The programme began at the scheduled moment. It was the stiffest time I had seen since the hideous struggle of the first landing. After a short while it got too warm even for Anzacs and Twenty-ninthers, not from the fire of the foe, but from the well-meant (if not well-aimed) guns of our own navy. `Their heavies began to fall perilously near our trench ; and when one landed just behind it, I got on the ‘phone and harangued headquarters earnestly. And the range of the navy’s guns. soon increased.

I am trying to tell, from the personal point of view, a little of what the 29th Division of our army did in Gallipoli but it should always be borne in mind that the Dardanelles campaign was a naval enterprise, and that we were there for a sub-navy purpose to assist our ships to force a passage through the straits, and to win the enormous all that that would entail and secure. It was a naval venture, and in the battle of Krithia, as in all the engagements, our ships were of constant and great assistance. We were fighting their battle ; naturally they threw their might in with ours.

The bombardment ceased as sharply as it had begun. The men rattled their bayonets and cheered. A yell for victory and for home went up from every throat there. Then the second spasm commenced. It was fast. It was furious. Words pale before it. Memory sickens at it.

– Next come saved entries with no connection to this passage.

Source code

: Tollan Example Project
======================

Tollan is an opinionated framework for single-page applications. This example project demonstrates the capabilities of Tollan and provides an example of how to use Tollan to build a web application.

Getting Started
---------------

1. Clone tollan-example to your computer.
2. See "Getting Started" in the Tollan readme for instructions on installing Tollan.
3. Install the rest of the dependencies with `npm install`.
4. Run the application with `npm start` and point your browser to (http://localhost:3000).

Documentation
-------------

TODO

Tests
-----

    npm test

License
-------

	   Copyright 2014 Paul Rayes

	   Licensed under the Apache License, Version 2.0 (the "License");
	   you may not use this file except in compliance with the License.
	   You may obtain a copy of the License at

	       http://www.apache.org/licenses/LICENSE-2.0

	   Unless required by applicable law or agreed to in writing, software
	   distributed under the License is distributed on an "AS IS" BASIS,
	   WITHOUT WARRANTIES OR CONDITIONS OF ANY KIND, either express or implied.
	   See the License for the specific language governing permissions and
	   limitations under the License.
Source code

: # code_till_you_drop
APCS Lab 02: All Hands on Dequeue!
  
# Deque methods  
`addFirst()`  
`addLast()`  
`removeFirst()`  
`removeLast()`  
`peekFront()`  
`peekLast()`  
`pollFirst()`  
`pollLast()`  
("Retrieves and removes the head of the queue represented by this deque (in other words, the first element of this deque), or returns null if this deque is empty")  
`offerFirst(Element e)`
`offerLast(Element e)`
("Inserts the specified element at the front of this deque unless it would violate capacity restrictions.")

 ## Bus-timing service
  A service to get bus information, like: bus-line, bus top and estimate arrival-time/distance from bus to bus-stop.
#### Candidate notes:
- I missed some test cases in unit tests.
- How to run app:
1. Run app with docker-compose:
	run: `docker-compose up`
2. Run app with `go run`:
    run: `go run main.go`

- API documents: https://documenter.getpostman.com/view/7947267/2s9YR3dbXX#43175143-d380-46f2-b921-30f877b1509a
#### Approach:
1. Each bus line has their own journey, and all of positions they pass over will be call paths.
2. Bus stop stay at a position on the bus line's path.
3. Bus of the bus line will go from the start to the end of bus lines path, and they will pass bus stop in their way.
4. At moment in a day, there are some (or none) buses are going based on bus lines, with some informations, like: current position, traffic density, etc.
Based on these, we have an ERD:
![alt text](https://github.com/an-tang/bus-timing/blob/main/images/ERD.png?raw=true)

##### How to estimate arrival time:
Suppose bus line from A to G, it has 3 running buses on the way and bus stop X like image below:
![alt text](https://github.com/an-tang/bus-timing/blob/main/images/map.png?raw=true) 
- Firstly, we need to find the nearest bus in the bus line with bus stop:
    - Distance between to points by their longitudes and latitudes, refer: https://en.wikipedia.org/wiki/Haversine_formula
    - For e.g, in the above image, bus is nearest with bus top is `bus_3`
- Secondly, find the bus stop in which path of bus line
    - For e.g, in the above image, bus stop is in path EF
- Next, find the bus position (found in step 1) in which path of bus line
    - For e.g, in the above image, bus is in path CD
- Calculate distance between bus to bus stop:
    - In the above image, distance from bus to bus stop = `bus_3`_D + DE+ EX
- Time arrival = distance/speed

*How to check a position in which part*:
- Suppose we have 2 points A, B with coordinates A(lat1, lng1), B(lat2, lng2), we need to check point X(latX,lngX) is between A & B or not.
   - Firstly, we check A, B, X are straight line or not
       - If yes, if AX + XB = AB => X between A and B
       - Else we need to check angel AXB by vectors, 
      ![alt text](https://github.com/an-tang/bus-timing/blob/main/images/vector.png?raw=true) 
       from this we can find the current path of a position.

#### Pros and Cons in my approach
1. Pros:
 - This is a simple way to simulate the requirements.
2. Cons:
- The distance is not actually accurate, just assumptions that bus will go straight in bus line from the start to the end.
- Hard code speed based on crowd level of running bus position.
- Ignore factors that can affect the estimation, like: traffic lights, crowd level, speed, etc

It stopped, and up over the top went the first line. Evidently the Turk had been lying low, for now his machine-guns grew very active and a terrible stream of wounded came flowing back to us.

But now the supports came pouring through us like good wine – or liquid iron – through tired veins. That steadied things up a bit. An armoured car came with them, spitting and puffing and lumbering along. Nothing so ugly or so awkward ever was seen outside of a Zoo. The very amateur bridge that the Engineers had tossed up for them was just beside my ‘phone. The flagman waved a bit of rag about three inches square, and the car made for it. She got on to the planks all right ; then! – her off hind-wheel slipped over the side, and down she came on to the axle, and (incidentally) pretty well on to my head. Nothing could be done, So the naval officer in charge and the gunner climbed out. In getting out the naval petty officer was seriously wounded.

The attack was not progressing quite up to time, but we were getting on in patches. Unfortunately the Turks were getting on in patches too. Ăt this point my position was about four hundred yards from a nasty-looking trench of the enemy’s, and they soon spotted our broken-down car.

Then the fun began. A battery started to try to blow the car to blazes. They made a good start. What with this and machine-gun bullets jumping off the car at all angles, I was having a thin time. I cannot recall ever having had a thinner. To add to my trouble, my wire was in too constant requisition. It was the only one working, and officers from other units were finding me out and wanting to use it every few minutes.

I had just written out two messages and given them to two orderlies. I felt restless, and got up, turned about aimlessly, and moved away some ten yards. That restlessness saved my life. At that moment a shell crashed into the trench and exploded precisely where I had been sitting. Frankly, it made me feel peculiar. I remember that I stumbled a bit as I walked on, thinking that if I had stayed where I was, or gone the other way, I should, by now, have been blown to little bits. I finished what I wanted to do (for my aimlessness had been but an instant’s – we had no time for aimlessness then) and went back to the trench. I met one of my orderlies, who, fortunately for him, had left immediately with the first message I had written. He had bits of shrapnel in his jaw, in his elbow, and in his I bound him up and packed him off. I got back into the trench, and saw what I had not seen before, for the smoke had cleared now. My other orderly lay dead, with my message still in his hand. His body and his head lay four or five feet apart. Two of my signallers were killed also, and mutilated so horribly that to describe their condition would be inexcusable. I stood for a moment and gazed at the wreckage – wreck of trench, wreck of ‘phone, wreck of men, and then I sat dully down on the mud floor of the trench.